[Opening Exercise data section]

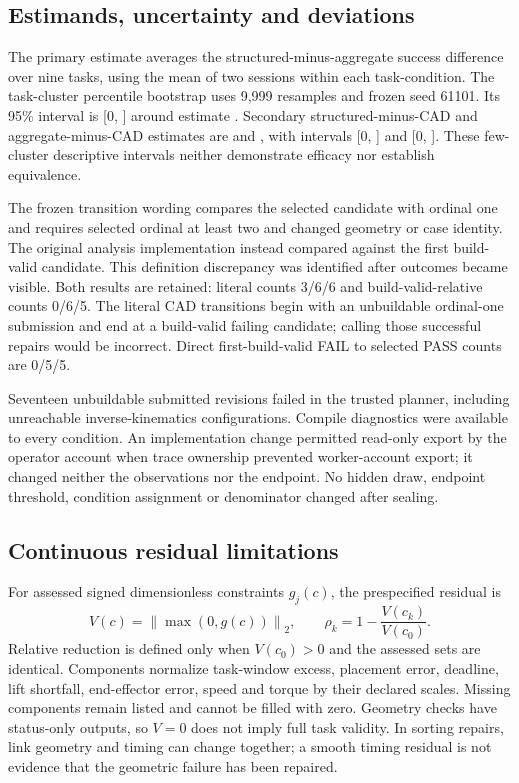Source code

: \subsection{Estimands, uncertainty and deviations}
The primary estimate averages the structured-minus-aggregate success difference over nine tasks, using the mean of two sessions within each task-condition. The task-cluster percentile bootstrap uses 9,999 resamples and frozen seed 61101. Its 95\% interval is [0, \EOnePrimaryHigh{}] around estimate \EOnePrimary{}. Secondary structured-minus-CAD and aggregate-minus-CAD estimates are \EOneStructuredCad{} and \EOneAggregateCad{}, with intervals [0, \EOneStructuredCadHigh{}] and [0, \EOneAggregateCadHigh{}]. These few-cluster descriptive intervals neither demonstrate efficacy nor establish equivalence.

The frozen transition wording compares the selected candidate with ordinal one and requires selected ordinal at least two and changed geometry or case identity. The original analysis implementation instead compared against the first build-valid candidate. This definition discrepancy was identified after outcomes became visible. Both results are retained: literal counts 3/6/6 and build-valid-relative counts 0/6/5. The literal CAD transitions begin with an unbuildable ordinal-one submission and end at a build-valid failing candidate; calling those successful repairs would be incorrect. Direct first-build-valid FAIL to selected PASS counts are 0/5/5.

Seventeen unbuildable submitted revisions failed in the trusted planner, including unreachable inverse-kinematics configurations. Compile diagnostics were available to every condition. An implementation change permitted read-only export by the operator account when trace ownership prevented worker-account export; it changed neither the observations nor the endpoint. No hidden draw, endpoint threshold, condition assignment or denominator changed after sealing.

\subsection{Continuous residual limitations}
For assessed signed dimensionless constraints $g_j(c)$, the prespecified residual is
\begin{equation}
 V(c)=\left\|\max(0,g(c))\right\|_2,\qquad
 \rho_k=1-\frac{V(c_k)}{V(c_0)}.
\end{equation}
Relative reduction is defined only when $V(c_0)>0$ and the assessed sets are identical. Components normalize task-window excess, placement error, deadline, lift shortfall, end-effector error, speed and torque by their declared scales. Missing components remain listed and cannot be filled with zero. Geometry checks have status-only outputs, so $V=0$ does not imply full task validity. In sorting repairs, link geometry and timing can change together; a smooth timing residual is not evidence that the geometric failure has been repaired.

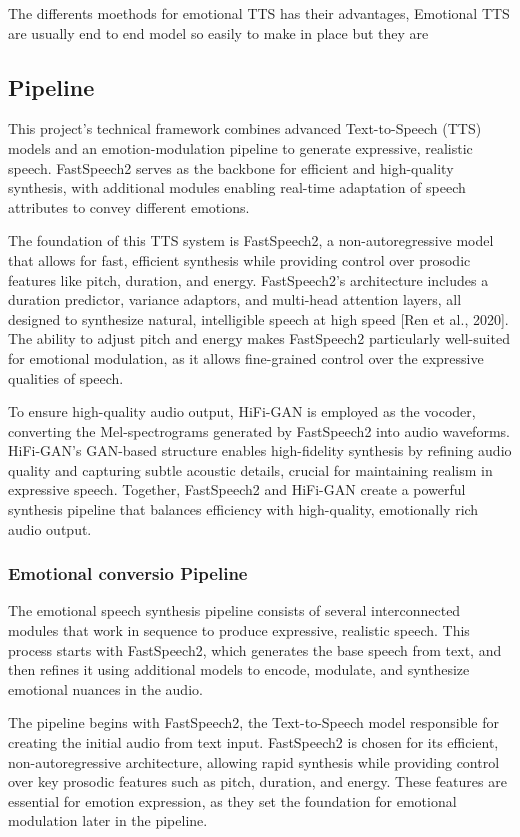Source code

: The differents moethods for emotional TTS has their advantages, Emotional TTS are usually end to end model so easily to make in place but they are 

\subsection{Pipeline}

This project’s technical framework combines advanced Text-to-Speech (TTS) models and an emotion-modulation pipeline to generate expressive, realistic speech. FastSpeech2 serves as the backbone for efficient and high-quality synthesis, with additional modules enabling real-time adaptation of speech attributes to convey different emotions.


The foundation of this TTS system is FastSpeech2, a non-autoregressive model that allows for fast, efficient synthesis while providing control over prosodic features like pitch, duration, and energy. FastSpeech2’s architecture includes a duration predictor, variance adaptors, and multi-head attention layers, all designed to synthesize natural, intelligible speech at high speed [Ren et al., 2020]. The ability to adjust pitch and energy makes FastSpeech2 particularly well-suited for emotional modulation, as it allows fine-grained control over the expressive qualities of speech.

To ensure high-quality audio output, HiFi-GAN is employed as the vocoder, converting the Mel-spectrograms generated by FastSpeech2 into audio waveforms. HiFi-GAN’s GAN-based structure enables high-fidelity synthesis by refining audio quality and capturing subtle acoustic details, crucial for maintaining realism in expressive speech. Together, FastSpeech2 and HiFi-GAN create a powerful synthesis pipeline that balances efficiency with high-quality, emotionally rich audio output.

\subsubsection{Emotional conversio Pipeline}
The emotional speech synthesis pipeline consists of several interconnected modules that work in sequence to produce expressive, realistic speech. This process starts with FastSpeech2, which generates the base speech from text, and then refines it using additional models to encode, modulate, and synthesize emotional nuances in the audio.

The pipeline begins with FastSpeech2, the Text-to-Speech model responsible for creating the initial audio from text input. FastSpeech2 is chosen for its efficient, non-autoregressive architecture, allowing rapid synthesis while providing control over key prosodic features such as pitch, duration, and energy. These features are essential for emotion expression, as they set the foundation for emotional modulation later in the pipeline.

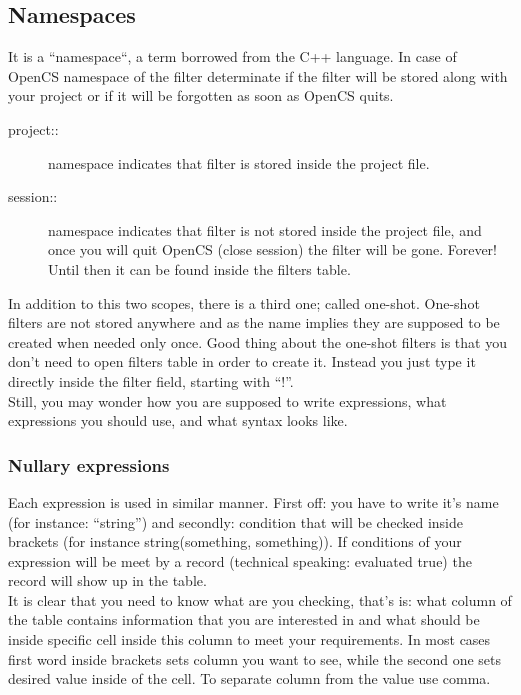 \subsection{Namespaces}
It is a ``namespace``, a term borrowed from the C++ language. In case of OpenCS namespace of the filter determinate if the filter will be stored along with your project or if it will be forgotten as soon as OpenCS quits.
\begin{description}
 \item[project::] namespace indicates that filter is stored inside the project file.
 \item[session::] namespace indicates that filter is not stored inside the project file, and once you will quit OpenCS (close session) the filter will be gone. Forever! Until then it can be found inside the filters table.
\end{description}
In addition to this two scopes, there is a third one; called one-shot. One-shot filters are not stored anywhere and as the name implies they are supposed to be created when needed only once. Good thing about the one-shot filters is that you don't need to open filters table in order to create it. Instead you just type it directly inside the filter field, starting with ``!''.\\
Still, you may wonder how you are supposed to write expressions, what expressions you should use, and what syntax looks like.

\subsubsection{Nullary expressions}
Each expression is used in similar manner. First off: you have to write it's name (for instance: ``string'') and secondly: condition that will be checked inside brackets (for instance string(something, something)). If conditions of your expression will be meet by a record (technical speaking: evaluated true) the record will show up in the table.\\
It is clear that you need to know what are you checking, that's is: what column of the table contains information that you are interested in and what should be inside specific cell inside this column to meet your requirements. In most cases first word inside brackets sets column you want to see, while the second one sets desired value inside of the cell. To separate column from the value use comma.  

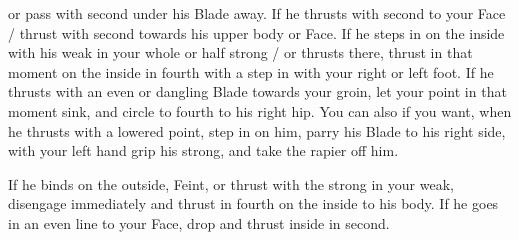 \newpage


\newpage

 
or pass with second under his Blade away. If  he thrusts with second
to your Face / thrust with second towards his upper body or Face. If
he steps in on the inside with his weak in your whole or half strong /
or thrusts there, thrust in that moment on the inside in fourth with a step in
with your right or left foot. If he thrusts with an even or dangling
Blade towards your groin, let your point in that moment sink, and
circle to fourth to his right hip. You can also if you want, when he
thrusts with a lowered point, step in on him, parry his Blade to his
right side, with your left hand grip his strong, and take the rapier
off him.


If he binds on the outside, Feint, or thrust with the strong in your
weak, disengage immediately and thrust in fourth on the inside to his
body. If he goes in an even line to your Face, drop and thrust inside
in second.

[Closing Exercise data section]

■ Activity ■
Repeat all entries exactly. Skip the pictures.

■ Worked solution ■
Source code

: \subsection{Estimands, uncertainty and deviations}
The primary estimate averages the structured-minus-aggregate success difference over nine tasks, using the mean of two sessions within each task-condition. The task-cluster percentile bootstrap uses 9,999 resamples and frozen seed 61101. Its 95\% interval is [0, \EOnePrimaryHigh{}] around estimate \EOnePrimary{}. Secondary structured-minus-CAD and aggregate-minus-CAD estimates are \EOneStructuredCad{} and \EOneAggregateCad{}, with intervals [0, \EOneStructuredCadHigh{}] and [0, \EOneAggregateCadHigh{}]. These few-cluster descriptive intervals neither demonstrate efficacy nor establish equivalence.

The frozen transition wording compares the selected candidate with ordinal one and requires selected ordinal at least two and changed geometry or case identity. The original analysis implementation instead compared against the first build-valid candidate. This definition discrepancy was identified after outcomes became visible. Both results are retained: literal counts 3/6/6 and build-valid-relative counts 0/6/5. The literal CAD transitions begin with an unbuildable ordinal-one submission and end at a build-valid failing candidate; calling those successful repairs would be incorrect. Direct first-build-valid FAIL to selected PASS counts are 0/5/5.

Seventeen unbuildable submitted revisions failed in the trusted planner, including unreachable inverse-kinematics configurations. Compile diagnostics were available to every condition. An implementation change permitted read-only export by the operator account when trace ownership prevented worker-account export; it changed neither the observations nor the endpoint. No hidden draw, endpoint threshold, condition assignment or denominator changed after sealing.

\subsection{Continuous residual limitations}
For assessed signed dimensionless constraints $g_j(c)$, the prespecified residual is
\begin{equation}
 V(c)=\left\|\max(0,g(c))\right\|_2,\qquad
 \rho_k=1-\frac{V(c_k)}{V(c_0)}.
\end{equation}
Relative reduction is defined only when $V(c_0)>0$ and the assessed sets are identical. Components normalize task-window excess, placement error, deadline, lift shortfall, end-effector error, speed and torque by their declared scales. Missing components remain listed and cannot be filled with zero. Geometry checks have status-only outputs, so $V=0$ does not imply full task validity. In sorting repairs, link geometry and timing can change together; a smooth timing residual is not evidence that the geometric failure has been repaired.

Source code

: The differents moethods for emotional TTS has their advantages, Emotional TTS are usually end to end model so easily to make in place but they are 

\subsection{Pipeline}

This project’s technical framework combines advanced Text-to-Speech (TTS) models and an emotion-modulation pipeline to generate expressive, realistic speech. FastSpeech2 serves as the backbone for efficient and high-quality synthesis, with additional modules enabling real-time adaptation of speech attributes to convey different emotions.


The foundation of this TTS system is FastSpeech2, a non-autoregressive model that allows for fast, efficient synthesis while providing control over prosodic features like pitch, duration, and energy. FastSpeech2’s architecture includes a duration predictor, variance adaptors, and multi-head attention layers, all designed to synthesize natural, intelligible speech at high speed [Ren et al., 2020]. The ability to adjust pitch and energy makes FastSpeech2 particularly well-suited for emotional modulation, as it allows fine-grained control over the expressive qualities of speech.

To ensure high-quality audio output, HiFi-GAN is employed as the vocoder, converting the Mel-spectrograms generated by FastSpeech2 into audio waveforms. HiFi-GAN’s GAN-based structure enables high-fidelity synthesis by refining audio quality and capturing subtle acoustic details, crucial for maintaining realism in expressive speech. Together, FastSpeech2 and HiFi-GAN create a powerful synthesis pipeline that balances efficiency with high-quality, emotionally rich audio output.

\subsubsection{Emotional conversio Pipeline}
The emotional speech synthesis pipeline consists of several interconnected modules that work in sequence to produce expressive, realistic speech. This process starts with FastSpeech2, which generates the base speech from text, and then refines it using additional models to encode, modulate, and synthesize emotional nuances in the audio.

The pipeline begins with FastSpeech2, the Text-to-Speech model responsible for creating the initial audio from text input. FastSpeech2 is chosen for its efficient, non-autoregressive architecture, allowing rapid synthesis while providing control over key prosodic features such as pitch, duration, and energy. These features are essential for emotion expression, as they set the foundation for emotional modulation later in the pipeline.

 \subsection{Namespaces}
It is a ``namespace``, a term borrowed from the C++ language. In case of OpenCS namespace of the filter determinate if the filter will be stored along with your project or if it will be forgotten as soon as OpenCS quits.
\begin{description}
 \item[project::] namespace indicates that filter is stored inside the project file.
 \item[session::] namespace indicates that filter is not stored inside the project file, and once you will quit OpenCS (close session) the filter will be gone. Forever! Until then it can be found inside the filters table.
\end{description}
In addition to this two scopes, there is a third one; called one-shot. One-shot filters are not stored anywhere and as the name implies they are supposed to be created when needed only once. Good thing about the one-shot filters is that you don't need to open filters table in order to create it. Instead you just type it directly inside the filter field, starting with ``!''.\\
Still, you may wonder how you are supposed to write expressions, what expressions you should use, and what syntax looks like.

\subsubsection{Nullary expressions}
Each expression is used in similar manner. First off: you have to write it's name (for instance: ``string'') and secondly: condition that will be checked inside brackets (for instance string(something, something)). If conditions of your expression will be meet by a record (technical speaking: evaluated true) the record will show up in the table.\\
It is clear that you need to know what are you checking, that's is: what column of the table contains information that you are interested in and what should be inside specific cell inside this column to meet your requirements. In most cases first word inside brackets sets column you want to see, while the second one sets desired value inside of the cell. To separate column from the value use comma.  

 \newpage


\newpage

 
or pass with second under his Blade away. If  he thrusts with second
to your Face / thrust with second towards his upper body or Face. If
he steps in on the inside with his weak in your whole or half strong /
or thrusts there, thrust in that moment on the inside in fourth with a step in
with your right or left foot. If he thrusts with an even or dangling
Blade towards your groin, let your point in that moment sink, and
circle to fourth to his right hip. You can also if you want, when he
thrusts with a lowered point, step in on him, parry his Blade to his
right side, with your left hand grip his strong, and take the rapier
off him.


If he binds on the outside, Feint, or thrust with the strong in your
weak, disengage immediately and thrust in fourth on the inside to his
body. If he goes in an even line to your Face, drop and thrust inside
in second.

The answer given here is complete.